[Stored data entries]
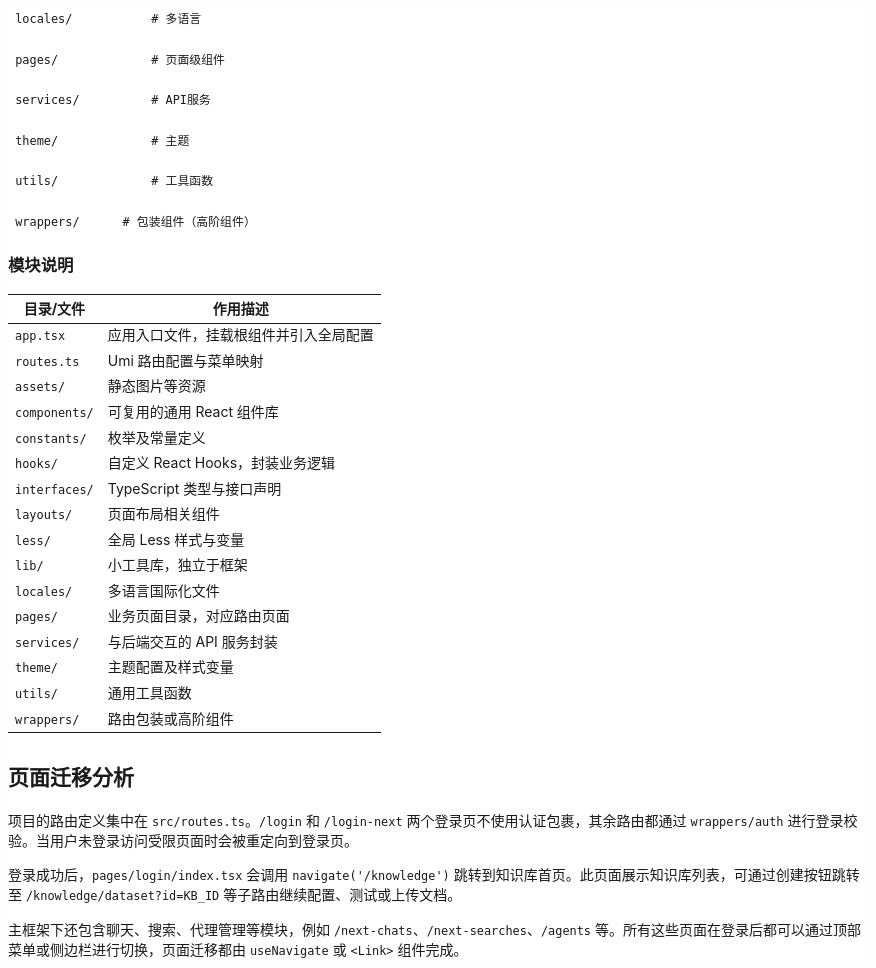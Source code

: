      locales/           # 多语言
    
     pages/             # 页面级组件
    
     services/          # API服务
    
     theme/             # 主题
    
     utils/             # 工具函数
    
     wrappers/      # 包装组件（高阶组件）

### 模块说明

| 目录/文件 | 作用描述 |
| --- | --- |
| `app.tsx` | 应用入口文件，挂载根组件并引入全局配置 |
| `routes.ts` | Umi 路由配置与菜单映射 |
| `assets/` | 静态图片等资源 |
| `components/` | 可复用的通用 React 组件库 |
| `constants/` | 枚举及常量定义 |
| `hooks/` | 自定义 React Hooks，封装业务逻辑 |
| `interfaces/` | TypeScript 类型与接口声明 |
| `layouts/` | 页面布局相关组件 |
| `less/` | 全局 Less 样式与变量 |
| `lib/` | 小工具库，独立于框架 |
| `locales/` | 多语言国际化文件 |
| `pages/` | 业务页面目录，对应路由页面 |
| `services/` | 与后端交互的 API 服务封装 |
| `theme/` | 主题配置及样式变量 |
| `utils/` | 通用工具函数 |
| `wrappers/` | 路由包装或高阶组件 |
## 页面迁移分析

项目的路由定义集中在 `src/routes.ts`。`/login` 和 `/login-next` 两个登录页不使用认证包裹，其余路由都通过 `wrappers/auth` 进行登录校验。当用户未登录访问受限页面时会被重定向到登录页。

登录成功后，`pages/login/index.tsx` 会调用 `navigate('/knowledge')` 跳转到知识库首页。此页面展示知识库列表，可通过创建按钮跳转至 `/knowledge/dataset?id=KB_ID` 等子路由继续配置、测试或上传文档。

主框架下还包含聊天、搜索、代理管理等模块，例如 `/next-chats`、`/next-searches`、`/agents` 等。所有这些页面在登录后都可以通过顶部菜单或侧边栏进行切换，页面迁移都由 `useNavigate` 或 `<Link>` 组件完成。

--

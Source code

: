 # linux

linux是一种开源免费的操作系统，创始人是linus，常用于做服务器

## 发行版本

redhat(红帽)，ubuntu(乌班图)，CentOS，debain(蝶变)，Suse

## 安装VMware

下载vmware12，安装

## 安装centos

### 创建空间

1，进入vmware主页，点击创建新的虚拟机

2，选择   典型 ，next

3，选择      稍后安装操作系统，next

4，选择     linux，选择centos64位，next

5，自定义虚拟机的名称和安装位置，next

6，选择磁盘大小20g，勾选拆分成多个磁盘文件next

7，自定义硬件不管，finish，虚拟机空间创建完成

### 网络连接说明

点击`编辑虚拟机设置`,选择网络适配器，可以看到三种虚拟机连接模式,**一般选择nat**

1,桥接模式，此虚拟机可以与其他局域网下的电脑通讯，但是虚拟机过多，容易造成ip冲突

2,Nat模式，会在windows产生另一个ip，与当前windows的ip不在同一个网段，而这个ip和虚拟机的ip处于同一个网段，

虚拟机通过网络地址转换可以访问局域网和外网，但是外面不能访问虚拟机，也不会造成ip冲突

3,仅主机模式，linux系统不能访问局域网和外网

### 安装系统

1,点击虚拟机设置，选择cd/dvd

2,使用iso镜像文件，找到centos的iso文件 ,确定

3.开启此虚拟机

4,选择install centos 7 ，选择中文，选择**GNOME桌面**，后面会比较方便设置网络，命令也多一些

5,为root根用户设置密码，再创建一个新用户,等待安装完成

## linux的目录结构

## The task
The word "wrappers" appears in some lines above. Return every one of those lines.

## Reply to the exercise
     wrappers/      # 包装组件（高阶组件）
| `wrappers/` | 路由包装或高阶组件 |
项目的路由定义集中在 `src/routes.ts`。`/login` 和 `/login-next` 两个登录页不使用认证包裹，其余路由都通过 `wrappers/auth` 进行登录校验。当用户未登录访问受限页面时会被重定向到登录页。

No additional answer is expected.